Очнувшись от воспоминаний, Почечуев не обнаружил у себя под зонтиком собаки. «Вот и эта, косолапая, сбежала... И все они так: подойдут, обнюхают и — прочь. А ты, значит, стой на дороге один, соображай, как тебе дальше линию свою проводить».
Дождь внезапно кончился. Как будто небо всю запланированную воду враз израсходовало. «Не могло лишних пяток минут побрызгать», — усмехнулся Почечуев, сложил японский зонт и, опираясь на него, пошел к себе на Петроградскую сторону, предвкушая удовольствие от предобеденного чая, который он заваривал любовно, словно красивую женщину рассматривал.

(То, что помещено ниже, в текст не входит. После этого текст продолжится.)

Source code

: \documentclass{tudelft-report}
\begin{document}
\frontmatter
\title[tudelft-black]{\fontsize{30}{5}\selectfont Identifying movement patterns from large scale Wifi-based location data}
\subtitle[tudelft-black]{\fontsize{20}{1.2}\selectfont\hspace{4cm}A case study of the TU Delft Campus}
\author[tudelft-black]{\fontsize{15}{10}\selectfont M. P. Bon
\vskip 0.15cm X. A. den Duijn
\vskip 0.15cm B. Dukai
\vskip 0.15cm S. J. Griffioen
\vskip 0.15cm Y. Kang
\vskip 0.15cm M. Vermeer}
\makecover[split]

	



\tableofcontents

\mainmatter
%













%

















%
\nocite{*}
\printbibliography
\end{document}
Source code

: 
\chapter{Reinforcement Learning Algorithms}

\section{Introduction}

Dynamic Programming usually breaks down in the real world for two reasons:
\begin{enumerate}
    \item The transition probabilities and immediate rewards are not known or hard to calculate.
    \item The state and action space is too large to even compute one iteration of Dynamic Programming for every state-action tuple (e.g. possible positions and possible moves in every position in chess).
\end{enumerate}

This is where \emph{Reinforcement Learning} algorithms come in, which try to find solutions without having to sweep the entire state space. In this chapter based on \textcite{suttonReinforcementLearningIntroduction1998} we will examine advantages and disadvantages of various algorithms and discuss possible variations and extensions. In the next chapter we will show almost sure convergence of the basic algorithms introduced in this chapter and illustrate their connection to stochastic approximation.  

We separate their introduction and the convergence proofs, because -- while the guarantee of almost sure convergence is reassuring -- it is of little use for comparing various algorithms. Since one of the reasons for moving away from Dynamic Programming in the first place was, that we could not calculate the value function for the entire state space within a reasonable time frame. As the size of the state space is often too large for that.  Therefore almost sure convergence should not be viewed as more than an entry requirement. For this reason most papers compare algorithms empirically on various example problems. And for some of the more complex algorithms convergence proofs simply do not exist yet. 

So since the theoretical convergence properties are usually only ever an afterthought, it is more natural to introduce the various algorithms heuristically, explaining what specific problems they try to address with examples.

Из кармашка, приспособленного в импортных пиджаках для авторучек, Почечуев извлек длинный ключ, напоминающий небольшую пилу. И сразу же в голову мыслишка бросилась: «Ключ в одном экземпляре остался... Не дай бог, потеряется — в квартиру не попадешь. Двери дубовые. О такое дерево в кровь разобьешься — не откупоришь жилье».

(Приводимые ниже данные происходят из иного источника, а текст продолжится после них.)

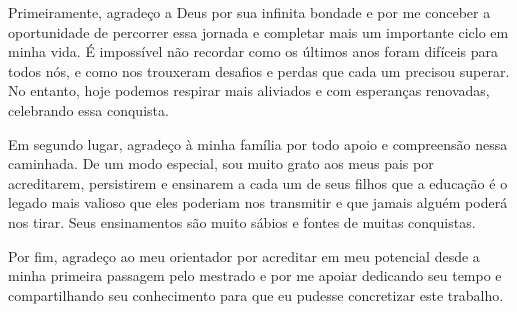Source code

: \begin{agradecimentos}
    Primeiramente, agradeço a Deus por sua infinita bondade e por me conceber a oportunidade de percorrer essa jornada e completar mais um importante ciclo em minha vida.
    É impossível não recordar como os últimos anos foram difíceis para todos nós, e como nos trouxeram desafios e perdas que cada um precisou superar. 
    No entanto, hoje podemos respirar mais aliviados e com esperanças renovadas, celebrando essa conquista.
    
    Em segundo lugar, agradeço à minha família por todo apoio e compreensão nessa caminhada. De um modo especial, sou muito grato aos meus pais por acreditarem, persistirem e ensinarem a cada um de seus filhos que a educação é o legado mais valioso que eles poderiam nos transmitir e que jamais alguém poderá nos tirar.
    Seus ensinamentos são muito sábios e fontes de muitas conquistas.

    Por fim, agradeço ao meu orientador por acreditar em meu potencial desde a minha primeira passagem pelo mestrado e por me apoiar dedicando seu tempo e compartilhando seu conhecimento para que eu pudesse concretizar este trabalho.
\end{agradecimentos}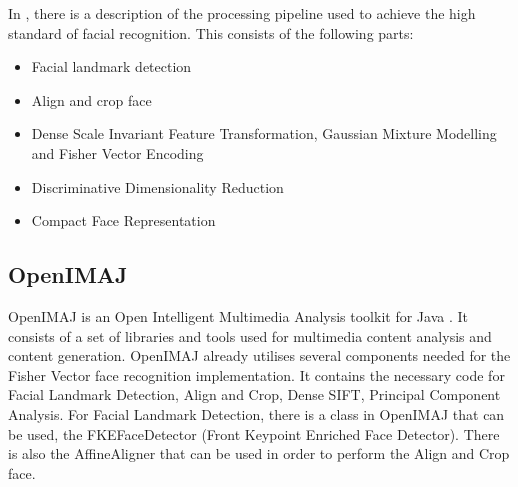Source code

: \documentclass[12pt, a4paper]{article}
\begin{document}
In \cite{simonyan2004fisher}, there is a description of the processing pipeline used to achieve the high standard of facial recognition. This consists of the following parts:
\begin{itemize}
\item Facial landmark detection
\item Align and crop face
\item Dense Scale Invariant Feature Transformation, Gaussian Mixture Modelling and Fisher Vector Encoding
\item Discriminative Dimensionality Reduction
\item Compact Face Representation

\end{itemize}
\subsection*{OpenIMAJ}
OpenIMAJ is an Open Intelligent Multimedia Analysis toolkit for Java \cite{openimaj}. It consists of a set of libraries and tools used for multimedia content analysis and content generation. OpenIMAJ already utilises several components needed for the Fisher Vector face recognition implementation. It contains the necessary code for Facial Landmark Detection, Align and Crop,  Dense SIFT, Principal Component Analysis. 
For Facial Landmark Detection, there is a class in OpenIMAJ that can be used, the FKEFaceDetector (Front Keypoint Enriched Face Detector). There is also the AffineAligner that can be used in order to perform the Align and Crop face. 
\end{document}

На дверях его отдельной квартиры висела нелепая медная дощечка: «К Почечуевым три звонка». От былой коммуналки бирочка осталась. Почечуев лукаво подмигнул своей фамилии, всунул ключ в отверстие, проник в помещение, в прихожую с вешалкой и старым, помятым креслом, в которое Почечуев, возвращаясь домой с предприятия, бросал портфель с бумагами, пельменями и половинкой круглого хлеба.
Однокомнатная Почечуева была выкроена из обширной некогда квартирищи. Всякий раз, возвращаясь домой и включая в прихожей электролампочку, Почечуев придирчиво, с нескрываемым озорным любопытством рассматривал угол, которым выпирала в прихожую его двадцатиметровая комната. Задумчиво поглаживал он стены, образующие угол, особенно ту, что уходила в кухню. Постукивал по ней костяшками пальцев, недоуменно пожимал плечами и даже загадочно улыбался, а то и просто разговаривал со стеной. Иногда после простукивания Иван Лукич, не снимая верхней одежды, азартно бросался в комнату за складным «сантиметром» и начинал обмеривать, передвигаясь по квартире на коленях. Поначалу, когда накатывали подобные «измерительные» порывы, Почечуев стыдил себя мысленно, обзывал ненормальным и даже улыбался на себя со стороны, как на пьяного, и все-таки, время от времени, производил обмер. «А что? — подбадривал он себя. — Квартира-то отдельная, никто за тобой не наблюдает».
Закавыка получалась при обмере именно той стены, что уходила на кухню. Не меньше метра толщины содержала стеночка. Откуда, почему? Говорят, в старину стены толще делали... Положим. Наружные. А внутреннюю для чего вширь пускать? С какой целью ее-то раздувать? Не несущую тяжести. В чем тут дело?